Fertile soil is being lost faster than it can be replenished and will eventually lead to the “topsoil bank” becoming empty, an Australian conference heard.
Chronic soil mismanagement and over farming causing erosion, climate change and increasing populations were to blame for the dramatic global decline in suitable farming soil, scientists said.An estimated 75 billion tonnes of soil is lost annually with more than 80 per cent of the world's farming land "moderately or severely eroded", the Carbon Farming conference heard.
A University of Sydney study, presented to the conference, found soil is being lost in China 57 times faster than it can be replaced through natural processes.
In Europe that figure is 17 times, in America 10 times while five times as much soil is being lost in Australia.

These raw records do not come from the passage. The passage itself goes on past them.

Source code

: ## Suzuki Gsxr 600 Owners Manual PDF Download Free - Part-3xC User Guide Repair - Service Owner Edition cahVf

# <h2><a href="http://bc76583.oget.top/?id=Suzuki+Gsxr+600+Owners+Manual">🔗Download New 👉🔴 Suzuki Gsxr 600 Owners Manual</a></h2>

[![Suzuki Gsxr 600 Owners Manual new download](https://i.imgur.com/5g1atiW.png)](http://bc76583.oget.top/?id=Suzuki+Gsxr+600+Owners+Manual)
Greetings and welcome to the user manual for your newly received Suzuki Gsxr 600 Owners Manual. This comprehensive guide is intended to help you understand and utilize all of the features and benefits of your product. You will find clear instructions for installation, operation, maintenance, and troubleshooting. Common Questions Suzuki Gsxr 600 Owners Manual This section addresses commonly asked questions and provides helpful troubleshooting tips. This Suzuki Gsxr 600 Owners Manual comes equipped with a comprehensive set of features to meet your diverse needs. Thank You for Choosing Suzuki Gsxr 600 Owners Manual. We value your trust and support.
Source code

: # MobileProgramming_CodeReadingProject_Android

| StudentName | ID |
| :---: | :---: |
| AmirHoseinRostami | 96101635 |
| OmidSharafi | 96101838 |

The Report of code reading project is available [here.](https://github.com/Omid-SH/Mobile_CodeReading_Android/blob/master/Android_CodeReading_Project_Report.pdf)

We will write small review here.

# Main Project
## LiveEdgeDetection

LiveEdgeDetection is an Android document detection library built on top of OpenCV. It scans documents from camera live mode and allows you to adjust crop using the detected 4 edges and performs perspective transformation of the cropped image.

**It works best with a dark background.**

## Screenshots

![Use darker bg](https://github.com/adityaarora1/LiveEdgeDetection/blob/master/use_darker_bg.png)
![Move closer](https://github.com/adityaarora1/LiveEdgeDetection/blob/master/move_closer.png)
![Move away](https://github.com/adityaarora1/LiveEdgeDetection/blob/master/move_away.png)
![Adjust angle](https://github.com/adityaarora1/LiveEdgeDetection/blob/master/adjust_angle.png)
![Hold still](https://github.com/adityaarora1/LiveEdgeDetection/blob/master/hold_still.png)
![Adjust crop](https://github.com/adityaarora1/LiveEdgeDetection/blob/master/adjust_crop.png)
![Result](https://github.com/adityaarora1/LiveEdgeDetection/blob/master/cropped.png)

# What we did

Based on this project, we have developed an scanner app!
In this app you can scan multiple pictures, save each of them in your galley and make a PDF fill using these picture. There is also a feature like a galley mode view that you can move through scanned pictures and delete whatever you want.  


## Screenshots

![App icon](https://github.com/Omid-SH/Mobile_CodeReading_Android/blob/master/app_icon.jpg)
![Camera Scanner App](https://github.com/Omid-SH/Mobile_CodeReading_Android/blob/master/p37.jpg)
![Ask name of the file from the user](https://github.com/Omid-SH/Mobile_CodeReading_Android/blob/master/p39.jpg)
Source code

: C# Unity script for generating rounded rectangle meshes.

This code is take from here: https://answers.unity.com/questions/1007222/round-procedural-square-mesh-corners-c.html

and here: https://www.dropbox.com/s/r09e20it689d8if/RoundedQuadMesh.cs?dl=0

Soil is also a valuable store of carbon and can release the greenhouse gas if it is ploughed or dug up.
The conference heard world soil, including European and British soils, could vanish within about 60 years if drastic action was not taken.
This will lead to a global food crisis, chronic food shortages and higher prices, the conference heard.
Despite better than average farming practices, European soil might last for 100 years if no further damage occurs worldwide, scientists said.
In reality, however, increased land pressures aimed at compensating global production losses would likely mean it will run out faster, they added.